DUBLIN: As it prepares for the annual St Patrick’s Day invasion, Tina Walsh finds there’s a much gentler way to explore Ireland’s capital
Everyone knows that being in Dublin on St Patrick’s Day means Leprechauns, green face paint and drinking so much in the pubs around Temple Bar that you can hardly stand up. But where’s the fun in that? For the more cerebrally minded visitor there are plenty of other, less giddy, pursuits worth a look, even if, they too, involve a fair amount of imbibing.
A good place to start and to get your bearings is on a literary walk, taking in – what else – the pubs and bars that once played host to Irish giants such as Samuel Beckett, James Joyce and Brendan Behan.
The Dublin Literary Pub Crawl takes in four pubs, as well as Trinity College Dublin. It starts at The Duke, on, appropriately enough, Duke Street, one of the city’s oldest drinking dens. Over a pint of – yes, you guessed it – Guinness, our guide Colm, who’s also a professional actor, tells us a bit about the pub’s history and its association with Michael Collins, the leader of the Irish War of Independence,1919-1921. “He used it as one of his many safe houses around the city,” says Colm. “Stick around for long enough and you might find yourself rubbing shoulders with a new generation of Irish writers like John Boyne, who wrote The Boy in the Striped Pyjamas, and Man Booker prize winner Anne Enright.
“And if any of you have 100,000 euros to spare, you can pick up a first edition of James Joyce’s Ulysses from Cathach Rare Books just down the road,” he adds. Not surprisingly, no one puts their hand up.

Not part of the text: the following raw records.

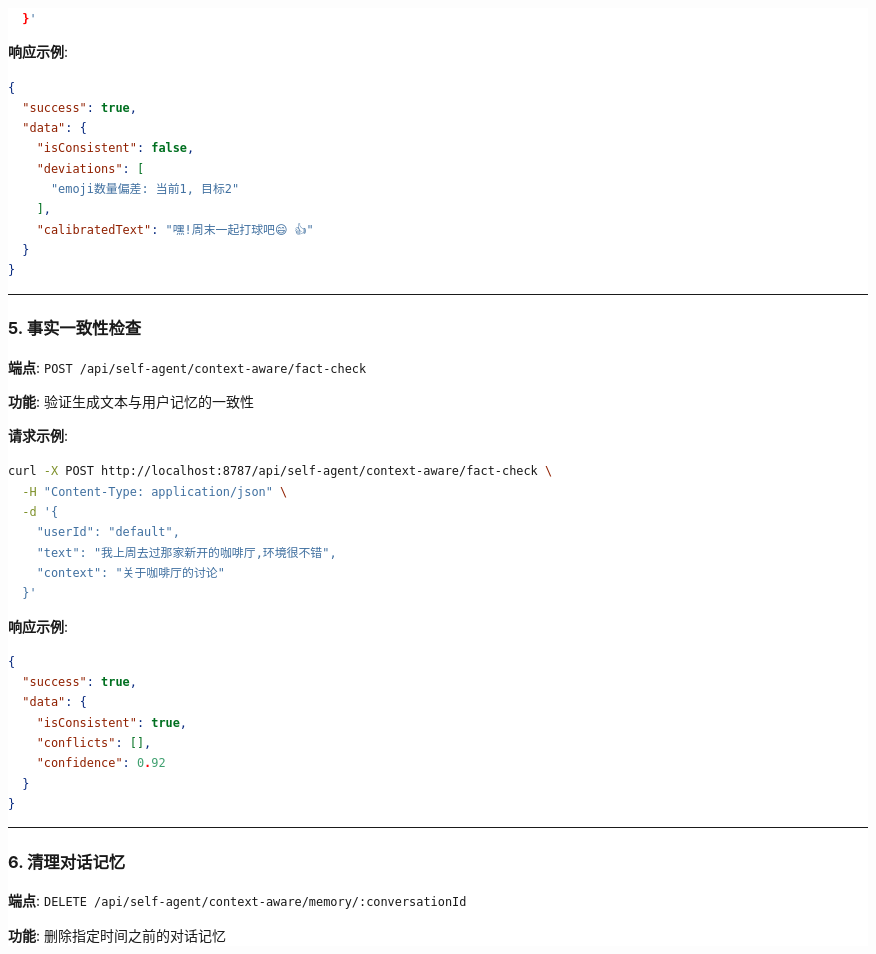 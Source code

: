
 ```bash
  }'
```

**响应示例**:
```json
{
  "success": true,
  "data": {
    "isConsistent": false,
    "deviations": [
      "emoji数量偏差: 当前1, 目标2"
    ],
    "calibratedText": "嘿!周末一起打球吧😄 👍"
  }
}
```

---

### 5. 事实一致性检查

**端点**: `POST /api/self-agent/context-aware/fact-check`

**功能**: 验证生成文本与用户记忆的一致性

**请求示例**:
```bash
curl -X POST http://localhost:8787/api/self-agent/context-aware/fact-check \
  -H "Content-Type: application/json" \
  -d '{
    "userId": "default",
    "text": "我上周去过那家新开的咖啡厅,环境很不错",
    "context": "关于咖啡厅的讨论"
  }'
```

**响应示例**:
```json
{
  "success": true,
  "data": {
    "isConsistent": true,
    "conflicts": [],
    "confidence": 0.92
  }
}
```

---

### 6. 清理对话记忆

**端点**: `DELETE /api/self-agent/context-aware/memory/:conversationId`

**功能**: 删除指定时间之前的对话记忆

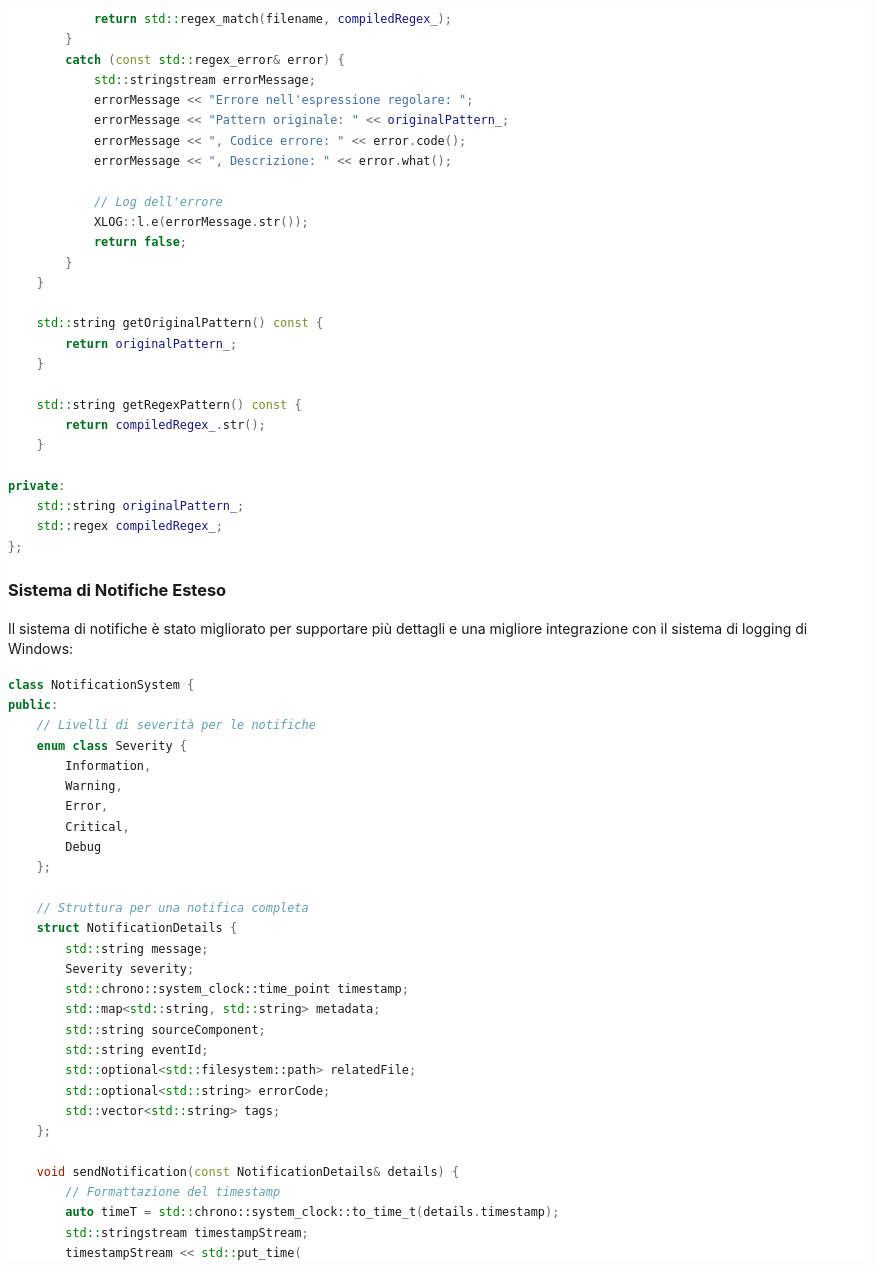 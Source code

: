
 ```cpp
            return std::regex_match(filename, compiledRegex_);
        }
        catch (const std::regex_error& error) {
            std::stringstream errorMessage;
            errorMessage << "Errore nell'espressione regolare: ";
            errorMessage << "Pattern originale: " << originalPattern_;
            errorMessage << ", Codice errore: " << error.code();
            errorMessage << ", Descrizione: " << error.what();
            
            // Log dell'errore
            XLOG::l.e(errorMessage.str());
            return false;
        }
    }

    std::string getOriginalPattern() const {
        return originalPattern_;
    }

    std::string getRegexPattern() const {
        return compiledRegex_.str();
    }

private:
    std::string originalPattern_;
    std::regex compiledRegex_;
};
```

### Sistema di Notifiche Esteso

Il sistema di notifiche è stato migliorato per supportare più dettagli e una migliore integrazione con il sistema di logging di Windows:

```cpp
class NotificationSystem {
public:
    // Livelli di severità per le notifiche
    enum class Severity {
        Information,
        Warning,
        Error,
        Critical,
        Debug
    };

    // Struttura per una notifica completa
    struct NotificationDetails {
        std::string message;
        Severity severity;
        std::chrono::system_clock::time_point timestamp;
        std::map<std::string, std::string> metadata;
        std::string sourceComponent;
        std::string eventId;
        std::optional<std::filesystem::path> relatedFile;
        std::optional<std::string> errorCode;
        std::vector<std::string> tags;
    };

    void sendNotification(const NotificationDetails& details) {
        // Formattazione del timestamp
        auto timeT = std::chrono::system_clock::to_time_t(details.timestamp);
        std::stringstream timestampStream;
        timestampStream << std::put_time(
```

At Trinity College, we stop outside The Oscar Wilde Centre, an academic research unit founded in 1998, on the site – 21 Westland Row – where the poet, author and playwright was born and raised. On the other hand, O’Neill’s, on Suffolk Street, has been a licensed premises for over 300 years. It’s a curious mix of gnarled old locals drinking solemnly at the bar, business types and tourists of just about every nationality. Perhaps they’ve come to look at the famous snug, which has its own entrance and serving counter.
Next up is the Old Stand on Exchequer Street, whose most famous patron was Michael Collins. “He used it as a place to gather information on members of the British secret services and would often come and go in disguise,” says Colm.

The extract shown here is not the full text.